How conscientious are you?
Of all the values entrepreneurs like to project, conscientiousness might not top everyone’s list. Sure it’s a nice trait to have, but maybe you’d rather be known for your laser-like focus, your never-ending enthusiasm, your can-do spirit or creative problem-solving skills.
There’s nothing wrong with those descriptors. But to be perceived as conscientious is to be thought of as being thorough, careful and vigilant, and someone who behaves as their conscience dictates. It means others know they can trust you, which counts for a lot. Even when nobody’s looking, when there’s no chance of reward or punishment, conscientious people do the right thing. A conscientious person doesn’t set a goal to be perceived that way, it’s simply that they are that way. The rewards, including greater productivity, are built in. Think of it as a key leadership skill.
How does a conscientious person behave? Consider these work-related attributes that are worth emulating.
- Embrace fairness. You learned fairness as a child: don’t cheat. As an adult running a business, you know fairness also means behaving ethically; treating others as you’d want for yourself; pursuing sustainable goals; modeling ethical standards and insisting on the same in others.

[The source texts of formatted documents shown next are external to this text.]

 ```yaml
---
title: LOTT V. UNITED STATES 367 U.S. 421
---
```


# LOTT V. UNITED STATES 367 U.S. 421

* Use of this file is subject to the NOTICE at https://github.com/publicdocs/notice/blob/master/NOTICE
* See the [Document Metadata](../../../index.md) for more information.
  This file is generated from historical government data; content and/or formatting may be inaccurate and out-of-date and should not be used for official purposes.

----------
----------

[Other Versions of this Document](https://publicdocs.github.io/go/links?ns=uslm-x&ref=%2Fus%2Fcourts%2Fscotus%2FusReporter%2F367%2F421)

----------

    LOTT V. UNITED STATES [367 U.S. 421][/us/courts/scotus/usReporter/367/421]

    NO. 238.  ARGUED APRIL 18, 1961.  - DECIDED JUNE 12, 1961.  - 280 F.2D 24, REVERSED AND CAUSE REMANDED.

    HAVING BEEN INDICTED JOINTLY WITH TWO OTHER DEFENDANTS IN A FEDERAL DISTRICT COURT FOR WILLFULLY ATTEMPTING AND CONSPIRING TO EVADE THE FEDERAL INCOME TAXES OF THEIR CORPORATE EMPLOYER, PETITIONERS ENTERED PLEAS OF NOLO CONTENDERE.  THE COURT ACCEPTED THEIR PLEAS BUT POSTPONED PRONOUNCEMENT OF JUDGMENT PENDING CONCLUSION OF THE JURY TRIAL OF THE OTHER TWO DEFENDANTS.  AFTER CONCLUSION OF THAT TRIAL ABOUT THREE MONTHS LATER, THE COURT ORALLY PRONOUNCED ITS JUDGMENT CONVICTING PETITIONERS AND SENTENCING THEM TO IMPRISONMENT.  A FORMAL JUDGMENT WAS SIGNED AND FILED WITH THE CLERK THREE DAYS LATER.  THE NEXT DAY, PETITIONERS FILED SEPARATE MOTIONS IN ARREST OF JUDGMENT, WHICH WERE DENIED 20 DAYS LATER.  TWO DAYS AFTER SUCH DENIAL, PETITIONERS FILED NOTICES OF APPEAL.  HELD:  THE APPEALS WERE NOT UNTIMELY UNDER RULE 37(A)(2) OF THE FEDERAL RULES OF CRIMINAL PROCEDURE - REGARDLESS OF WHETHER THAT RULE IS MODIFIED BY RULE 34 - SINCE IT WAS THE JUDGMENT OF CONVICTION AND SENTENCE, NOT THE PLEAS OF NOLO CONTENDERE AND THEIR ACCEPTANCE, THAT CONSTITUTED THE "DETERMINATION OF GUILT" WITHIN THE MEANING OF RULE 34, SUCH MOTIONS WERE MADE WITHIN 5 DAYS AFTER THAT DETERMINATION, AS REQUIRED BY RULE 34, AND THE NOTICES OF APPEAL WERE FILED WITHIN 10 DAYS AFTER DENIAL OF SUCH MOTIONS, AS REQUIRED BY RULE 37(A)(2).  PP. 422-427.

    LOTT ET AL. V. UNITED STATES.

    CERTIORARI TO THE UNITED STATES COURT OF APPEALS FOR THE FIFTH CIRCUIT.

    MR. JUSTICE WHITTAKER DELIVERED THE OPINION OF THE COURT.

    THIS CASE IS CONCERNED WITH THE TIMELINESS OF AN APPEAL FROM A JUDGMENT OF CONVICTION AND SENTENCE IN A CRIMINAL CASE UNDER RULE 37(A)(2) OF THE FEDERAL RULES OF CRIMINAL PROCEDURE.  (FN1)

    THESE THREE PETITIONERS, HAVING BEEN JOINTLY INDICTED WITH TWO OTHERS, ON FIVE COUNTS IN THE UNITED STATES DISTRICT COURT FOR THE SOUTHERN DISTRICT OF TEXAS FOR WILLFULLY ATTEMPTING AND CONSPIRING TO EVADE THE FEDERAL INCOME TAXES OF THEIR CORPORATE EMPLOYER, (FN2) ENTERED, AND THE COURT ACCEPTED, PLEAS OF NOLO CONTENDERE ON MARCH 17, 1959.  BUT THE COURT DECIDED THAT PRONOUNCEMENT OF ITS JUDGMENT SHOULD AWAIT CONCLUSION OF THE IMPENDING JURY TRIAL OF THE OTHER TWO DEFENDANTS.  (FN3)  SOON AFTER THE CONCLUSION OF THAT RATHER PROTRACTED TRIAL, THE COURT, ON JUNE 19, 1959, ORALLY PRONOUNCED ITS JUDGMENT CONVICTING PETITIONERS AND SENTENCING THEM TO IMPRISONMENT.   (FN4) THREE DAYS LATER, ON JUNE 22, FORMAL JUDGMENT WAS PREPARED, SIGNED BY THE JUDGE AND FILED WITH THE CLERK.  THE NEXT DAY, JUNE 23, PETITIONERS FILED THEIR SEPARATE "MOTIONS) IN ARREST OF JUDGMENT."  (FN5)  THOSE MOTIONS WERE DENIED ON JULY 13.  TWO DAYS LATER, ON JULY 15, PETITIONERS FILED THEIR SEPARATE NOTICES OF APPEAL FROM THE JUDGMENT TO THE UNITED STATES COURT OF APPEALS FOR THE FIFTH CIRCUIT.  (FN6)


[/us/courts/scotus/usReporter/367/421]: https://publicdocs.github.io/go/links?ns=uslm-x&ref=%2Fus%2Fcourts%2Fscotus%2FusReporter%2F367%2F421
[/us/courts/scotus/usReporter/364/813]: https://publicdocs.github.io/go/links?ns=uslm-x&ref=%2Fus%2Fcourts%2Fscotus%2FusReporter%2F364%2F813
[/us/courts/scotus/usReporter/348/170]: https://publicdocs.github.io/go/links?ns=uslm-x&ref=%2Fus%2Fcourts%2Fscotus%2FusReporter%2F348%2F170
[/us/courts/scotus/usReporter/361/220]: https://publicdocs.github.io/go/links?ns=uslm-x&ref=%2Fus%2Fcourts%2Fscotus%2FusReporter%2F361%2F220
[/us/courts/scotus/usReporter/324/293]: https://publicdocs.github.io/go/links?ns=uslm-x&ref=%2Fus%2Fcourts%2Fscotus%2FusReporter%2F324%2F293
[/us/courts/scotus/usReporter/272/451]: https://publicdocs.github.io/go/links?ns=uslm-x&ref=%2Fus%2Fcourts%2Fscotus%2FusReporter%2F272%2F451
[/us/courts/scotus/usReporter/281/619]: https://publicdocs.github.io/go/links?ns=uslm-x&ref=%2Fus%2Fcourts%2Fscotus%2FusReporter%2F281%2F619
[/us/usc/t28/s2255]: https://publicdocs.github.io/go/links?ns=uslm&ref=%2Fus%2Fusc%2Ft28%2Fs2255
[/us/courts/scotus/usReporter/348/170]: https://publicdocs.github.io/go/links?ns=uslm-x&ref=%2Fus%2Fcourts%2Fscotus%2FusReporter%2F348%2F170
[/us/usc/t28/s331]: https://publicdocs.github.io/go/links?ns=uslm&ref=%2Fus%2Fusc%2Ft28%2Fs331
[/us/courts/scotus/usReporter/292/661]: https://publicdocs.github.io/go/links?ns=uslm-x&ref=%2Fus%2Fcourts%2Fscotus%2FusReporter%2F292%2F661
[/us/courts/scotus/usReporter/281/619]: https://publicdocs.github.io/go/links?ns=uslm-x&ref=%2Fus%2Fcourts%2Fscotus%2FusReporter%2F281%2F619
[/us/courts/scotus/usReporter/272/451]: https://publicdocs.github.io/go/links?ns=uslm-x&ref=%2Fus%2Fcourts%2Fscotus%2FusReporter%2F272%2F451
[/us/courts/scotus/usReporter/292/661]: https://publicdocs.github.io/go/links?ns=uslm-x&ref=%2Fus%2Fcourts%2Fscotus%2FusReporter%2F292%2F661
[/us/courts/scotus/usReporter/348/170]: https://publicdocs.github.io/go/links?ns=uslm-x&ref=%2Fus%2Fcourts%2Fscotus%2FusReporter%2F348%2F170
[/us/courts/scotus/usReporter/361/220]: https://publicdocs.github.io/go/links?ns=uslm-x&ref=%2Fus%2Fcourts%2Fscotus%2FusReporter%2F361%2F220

- Explore efficiency. Recognize that people may require less time than they realize to complete a task. Setting more ambitious deadlines can force yourself and other others to solve problems more creatively. Still, allow time to make sure the accelerated work is accurate. And, allow for flexibility by re-allocating time and/or resources if something unforeseen threatens to throw a project off-course.
- Hold your nose and do the hard stuff first. There are always items on your to-do list that you’d rather avoid. Get out of your comfort zone and give priority to the challenging items. Get them out of the way so you can move on to the items you’d prefer to address. If the task seems huge, break it down into smaller, manageable parts. If you’re really honest with yourself about it, you might find the task you’re avoiding isn’t nearly as difficult or problematic as you assumed. Put it behind you.
- Stay organized, even if it’s not your nature. Think of organization less as an alien mindset and more as a series of tasks—the kind you probably learned when you were young: Put stuff away before it gets in your way. Maintain a clear workspace where you can find things. Make lists, and update them constantly. Take out the trash (literally and figuratively). When you stay organized, you’ll enjoy a feeling of mastery over the chaos that plagues people and organizations. When you do it consistently, it sets a good example for others to follow.
- Make time your friend. Keep track of time throughout the day and know when you need to be somewhere. Estimate travel time realistically. Plan to arrive early. Know that punctuality signals respect for others. Meeting a potential client? Don’t be late for your appointment. At the same time, learn to roll with the punches. When you or someone in your circle encounters an unforeseeable delay, adjust without judging.
- Think long-term. Conscientious people, perhaps partly because they’re better organized, think further down the road than others. Short-term thinking is what results when you lurch from crisis to crisis. It’s what prevents you from addressing lasting challenges that keep coming back to bite you. Long-term thinkers place less value on instant gratification and remain content to delay their payoff for a better result. They also resist the temptation of a quick buck.
- Commit judiciously. From the department of your-word-is-your-bond, be careful with commitments you make—you’ll need to honor them consistently. Be accurate in estimating what’s being asked of you. If the terms you’re asked to accept seem like a stretch, renegotiate a later deadline, a bigger budget or more resources. Conscientious people know it’s better to turn down an unreasonable request than accept it and fail.
If you run your business with a healthy obsession for behaving conscientiously, others will follow your example—and your clients and customers will appreciate and depend on it.